■ **Dataset records**:

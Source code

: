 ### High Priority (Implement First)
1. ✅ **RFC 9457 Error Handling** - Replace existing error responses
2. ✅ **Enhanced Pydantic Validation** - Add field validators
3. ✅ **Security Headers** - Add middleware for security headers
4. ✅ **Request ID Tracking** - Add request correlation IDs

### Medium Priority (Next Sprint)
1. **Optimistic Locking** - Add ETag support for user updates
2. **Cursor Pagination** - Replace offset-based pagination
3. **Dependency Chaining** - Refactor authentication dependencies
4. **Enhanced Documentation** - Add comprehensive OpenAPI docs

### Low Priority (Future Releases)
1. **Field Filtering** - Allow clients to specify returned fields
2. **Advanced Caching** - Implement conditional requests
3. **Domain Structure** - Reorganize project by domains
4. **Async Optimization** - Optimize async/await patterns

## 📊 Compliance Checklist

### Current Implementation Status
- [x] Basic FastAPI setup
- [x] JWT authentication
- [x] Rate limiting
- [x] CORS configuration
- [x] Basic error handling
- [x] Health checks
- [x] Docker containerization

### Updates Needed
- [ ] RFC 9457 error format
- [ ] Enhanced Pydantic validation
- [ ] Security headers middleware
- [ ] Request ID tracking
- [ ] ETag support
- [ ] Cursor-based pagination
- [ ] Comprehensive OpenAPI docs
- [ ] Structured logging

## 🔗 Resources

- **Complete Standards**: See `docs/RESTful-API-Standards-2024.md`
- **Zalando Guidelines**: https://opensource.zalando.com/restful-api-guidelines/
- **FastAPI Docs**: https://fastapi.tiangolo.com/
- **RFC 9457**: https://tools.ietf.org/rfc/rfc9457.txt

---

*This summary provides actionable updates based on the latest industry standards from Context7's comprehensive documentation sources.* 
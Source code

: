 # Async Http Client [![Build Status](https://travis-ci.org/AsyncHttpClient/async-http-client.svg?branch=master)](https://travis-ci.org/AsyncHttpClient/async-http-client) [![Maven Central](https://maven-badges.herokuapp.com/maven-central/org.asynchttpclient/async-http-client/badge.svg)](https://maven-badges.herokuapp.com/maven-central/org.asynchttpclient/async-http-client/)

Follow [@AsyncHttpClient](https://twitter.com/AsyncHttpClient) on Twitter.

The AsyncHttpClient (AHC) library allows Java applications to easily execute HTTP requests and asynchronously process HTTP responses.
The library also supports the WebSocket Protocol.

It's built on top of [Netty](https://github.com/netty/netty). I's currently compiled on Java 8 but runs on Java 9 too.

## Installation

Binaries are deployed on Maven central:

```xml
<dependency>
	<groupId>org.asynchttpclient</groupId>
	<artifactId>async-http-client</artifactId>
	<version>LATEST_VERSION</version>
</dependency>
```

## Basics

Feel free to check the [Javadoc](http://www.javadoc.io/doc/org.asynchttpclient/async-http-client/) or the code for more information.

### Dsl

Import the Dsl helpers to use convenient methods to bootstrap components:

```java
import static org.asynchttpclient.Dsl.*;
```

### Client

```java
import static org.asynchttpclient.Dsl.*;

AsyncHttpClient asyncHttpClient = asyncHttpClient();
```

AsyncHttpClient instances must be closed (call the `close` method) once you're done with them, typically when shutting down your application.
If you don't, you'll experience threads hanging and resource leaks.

■ **What to work on**: All lines above from the line with "Priority (Implement First)" through the line with "3. **Domain Structure**", both included, are to be set down exactly, with nothing else.

■ **Solution to this task**:
: ### High Priority (Implement First)
1. ✅ **RFC 9457 Error Handling** - Replace existing error responses
2. ✅ **Enhanced Pydantic Validation** - Add field validators
3. ✅ **Security Headers** - Add middleware for security headers
4. ✅ **Request ID Tracking** - Add request correlation IDs

### Medium Priority (Next Sprint)
1. **Optimistic Locking** - Add ETag support for user updates
2. **Cursor Pagination** - Replace offset-based pagination
3. **Dependency Chaining** - Refactor authentication dependencies
4. **Enhanced Documentation** - Add comprehensive OpenAPI docs

### Low Priority (Future Releases)
1. **Field Filtering** - Allow clients to specify returned fields
2. **Advanced Caching** - Implement conditional requests
3. **Domain Structure** - Reorganize project by domains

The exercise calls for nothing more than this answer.